Furthermore, all the European rulers of these empires viewed their realms through the lens of the prevailing economic theory known as mercantilism. This view held that European governments served their countries’ economic interests best by encouraging exports and accumulating bullion (precious metals such as silver and gold), believed to be the source of national prosperity. In this scheme of things, colonies provided closed markets for the manufactured goods of the “mother country” and, if they were lucky, supplied great quantities of bullion as well. Mercantilist thinking thus fueled European wars and colonial rivalries around the world in the early modern era. Particularly in Spanish America, however, it was a theory largely ignored or evaded in practice. Spain had few manufactured goods to sell, and piracy and smuggling allowed Spanish colonists to exchange goods with Spain’s rivals.

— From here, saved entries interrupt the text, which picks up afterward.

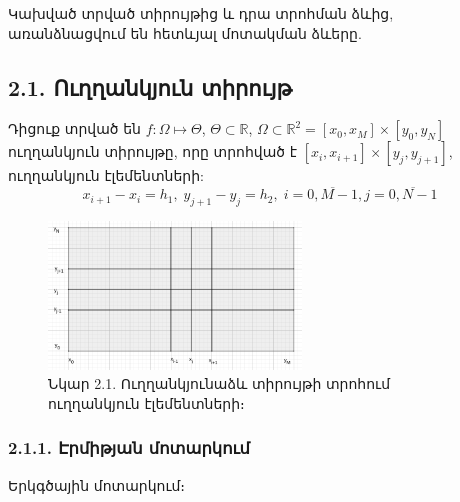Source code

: \documentclass[fleqn, bachelor,subf,12pt,notitlepage]{article}
\begin{document}
Կախված տրված տիրույթից և դրա տրոհման ձևից, առանձնացվում են հետևյալ մոտակման ձևերը.
\subsection*{{2.1. Ուղղանկյուն տիրույթ}}
Դիցուք տրված են $f:\Omega\mapsto \Theta$,  $\Theta \subset \mathbb{R}$, $\Omega \subset \mathbb{R}^{2} = \left[x_{0}, x_{M}\right] \times \left[y_{0}, y_{N}\right]$  ուղղանկյուն տիրույթը, որը տրոհված է $\left[x_{i}, x_{i+1}\right] \times \left[y_{j}, y_{j+1}\right]$, ուղղանկյուն էլեմենտների:
$$x_{i+1}-x_{i}=h_{1}, \; y_{j+1}-y_{j}=h_{2}, \; i=\overline{0, M-1}, j=\overline{0, N-1}$$
\begin{figure}[h!]
\centering
\includegraphics[width=0.6\textwidth]{images/two_var_linear}
\captionsetup{labelformat=empty}
\caption{Նկար 2.1. Ուղղանկյունաձև տիրույթի տրոհում ուղղանկյուն էլեմենտների։}
\end{figure}
\newpage
\subsubsection*{{2.1.1. Էրմիթյան մոտարկում}}
{Երկգծային մոտարկում}։
\end{document}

But variations across the immense colonial world of the Western Hemisphere were at least as noticeable as these similarities. Some differences grew out of the societies of the colonizing power, such as the contrast between a semi-feudal and Catholic Spain and a more rapidly changing Protestant England. The kind of economy established in particular regions—settler-dominated agriculture, slave-based plantations, ranching, or mining—likewise influenced their development. So too did the character of the Native American cultures—the more densely populated and urbanized Mesoamerican and Andean civilizations differed greatly from the more sparsely populated rural villages of North America, for example.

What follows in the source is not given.